The following entries are to be repeated exactly, and the pictures are to be left behind.

--- Data extracts ---

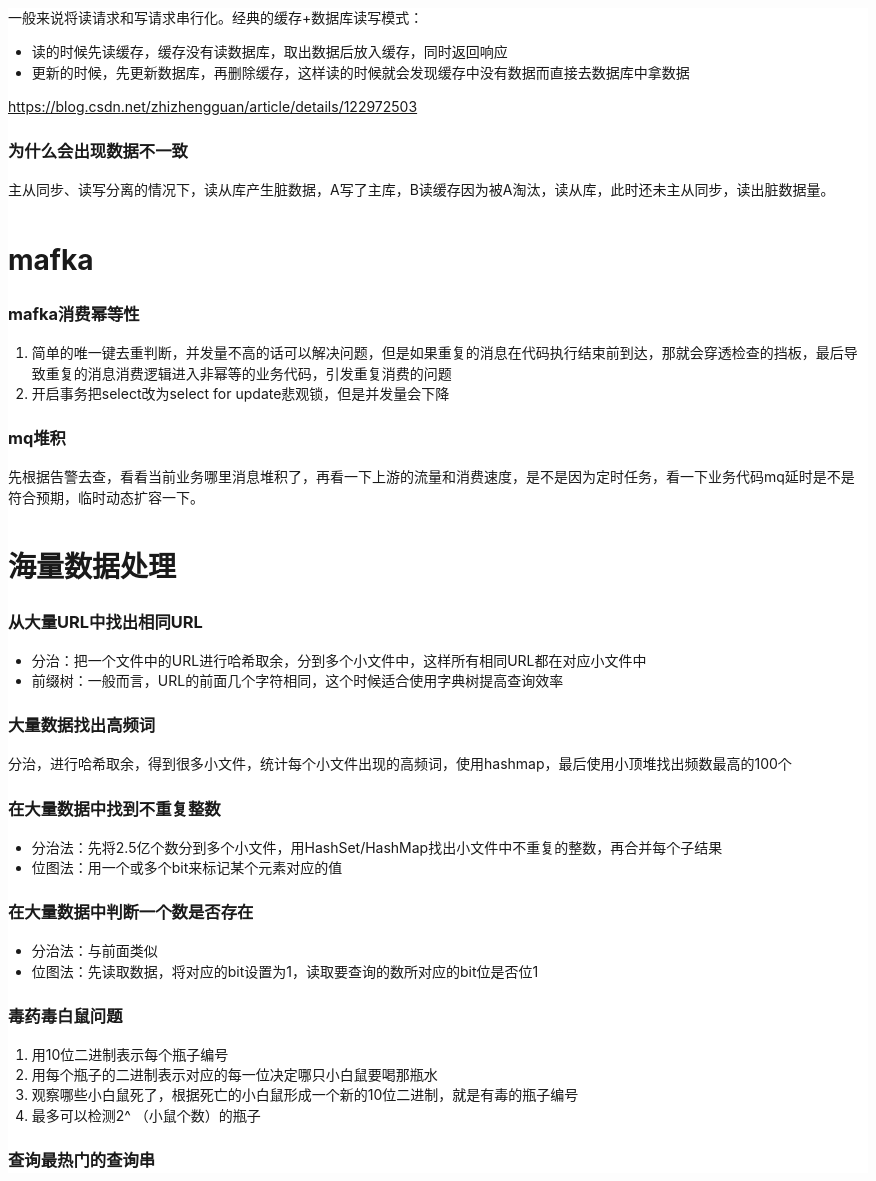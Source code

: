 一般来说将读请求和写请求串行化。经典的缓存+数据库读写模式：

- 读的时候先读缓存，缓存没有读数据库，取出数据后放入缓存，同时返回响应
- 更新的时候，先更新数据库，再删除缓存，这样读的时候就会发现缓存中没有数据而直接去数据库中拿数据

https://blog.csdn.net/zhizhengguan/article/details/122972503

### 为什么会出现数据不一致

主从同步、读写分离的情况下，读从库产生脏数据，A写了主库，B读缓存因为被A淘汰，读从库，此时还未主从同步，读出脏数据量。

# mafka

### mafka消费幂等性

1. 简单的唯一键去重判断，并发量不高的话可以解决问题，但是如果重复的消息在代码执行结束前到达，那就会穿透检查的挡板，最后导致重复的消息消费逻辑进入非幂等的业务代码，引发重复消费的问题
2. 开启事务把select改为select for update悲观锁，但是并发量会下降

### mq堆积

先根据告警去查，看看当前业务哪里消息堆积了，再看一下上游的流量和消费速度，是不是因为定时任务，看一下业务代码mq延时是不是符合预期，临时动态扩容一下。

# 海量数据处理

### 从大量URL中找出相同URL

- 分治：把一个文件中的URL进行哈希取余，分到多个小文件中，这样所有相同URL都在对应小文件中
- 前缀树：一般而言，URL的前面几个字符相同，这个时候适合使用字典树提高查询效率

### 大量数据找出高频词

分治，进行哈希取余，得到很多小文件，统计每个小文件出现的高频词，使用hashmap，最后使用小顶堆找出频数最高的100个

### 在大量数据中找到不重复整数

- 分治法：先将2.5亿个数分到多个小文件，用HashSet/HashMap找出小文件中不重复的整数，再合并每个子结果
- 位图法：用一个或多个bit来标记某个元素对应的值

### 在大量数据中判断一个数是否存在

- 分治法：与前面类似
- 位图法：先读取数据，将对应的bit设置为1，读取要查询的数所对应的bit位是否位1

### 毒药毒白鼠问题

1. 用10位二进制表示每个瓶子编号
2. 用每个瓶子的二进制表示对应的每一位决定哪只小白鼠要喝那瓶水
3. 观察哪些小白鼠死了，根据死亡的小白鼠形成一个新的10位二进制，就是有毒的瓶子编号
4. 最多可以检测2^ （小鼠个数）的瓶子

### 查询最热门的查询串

---

[Finished task]
Source code

: 一般来说将读请求和写请求串行化。经典的缓存+数据库读写模式：

- 读的时候先读缓存，缓存没有读数据库，取出数据后放入缓存，同时返回响应
- 更新的时候，先更新数据库，再删除缓存，这样读的时候就会发现缓存中没有数据而直接去数据库中拿数据

https://blog.csdn.net/zhizhengguan/article/details/122972503

### 为什么会出现数据不一致

主从同步、读写分离的情况下，读从库产生脏数据，A写了主库，B读缓存因为被A淘汰，读从库，此时还未主从同步，读出脏数据量。

# mafka

### mafka消费幂等性

1. 简单的唯一键去重判断，并发量不高的话可以解决问题，但是如果重复的消息在代码执行结束前到达，那就会穿透检查的挡板，最后导致重复的消息消费逻辑进入非幂等的业务代码，引发重复消费的问题
2. 开启事务把select改为select for update悲观锁，但是并发量会下降

### mq堆积

先根据告警去查，看看当前业务哪里消息堆积了，再看一下上游的流量和消费速度，是不是因为定时任务，看一下业务代码mq延时是不是符合预期，临时动态扩容一下。

# 海量数据处理

### 从大量URL中找出相同URL

- 分治：把一个文件中的URL进行哈希取余，分到多个小文件中，这样所有相同URL都在对应小文件中
- 前缀树：一般而言，URL的前面几个字符相同，这个时候适合使用字典树提高查询效率

### 大量数据找出高频词

分治，进行哈希取余，得到很多小文件，统计每个小文件出现的高频词，使用hashmap，最后使用小顶堆找出频数最高的100个

### 在大量数据中找到不重复整数

- 分治法：先将2.5亿个数分到多个小文件，用HashSet/HashMap找出小文件中不重复的整数，再合并每个子结果
- 位图法：用一个或多个bit来标记某个元素对应的值

### 在大量数据中判断一个数是否存在

- 分治法：与前面类似
- 位图法：先读取数据，将对应的bit设置为1，读取要查询的数所对应的bit位是否位1

### 毒药毒白鼠问题

1. 用10位二进制表示每个瓶子编号
2. 用每个瓶子的二进制表示对应的每一位决定哪只小白鼠要喝那瓶水
3. 观察哪些小白鼠死了，根据死亡的小白鼠形成一个新的10位二进制，就是有毒的瓶子编号
4. 最多可以检测2^ （小鼠个数）的瓶子

### 查询最热门的查询串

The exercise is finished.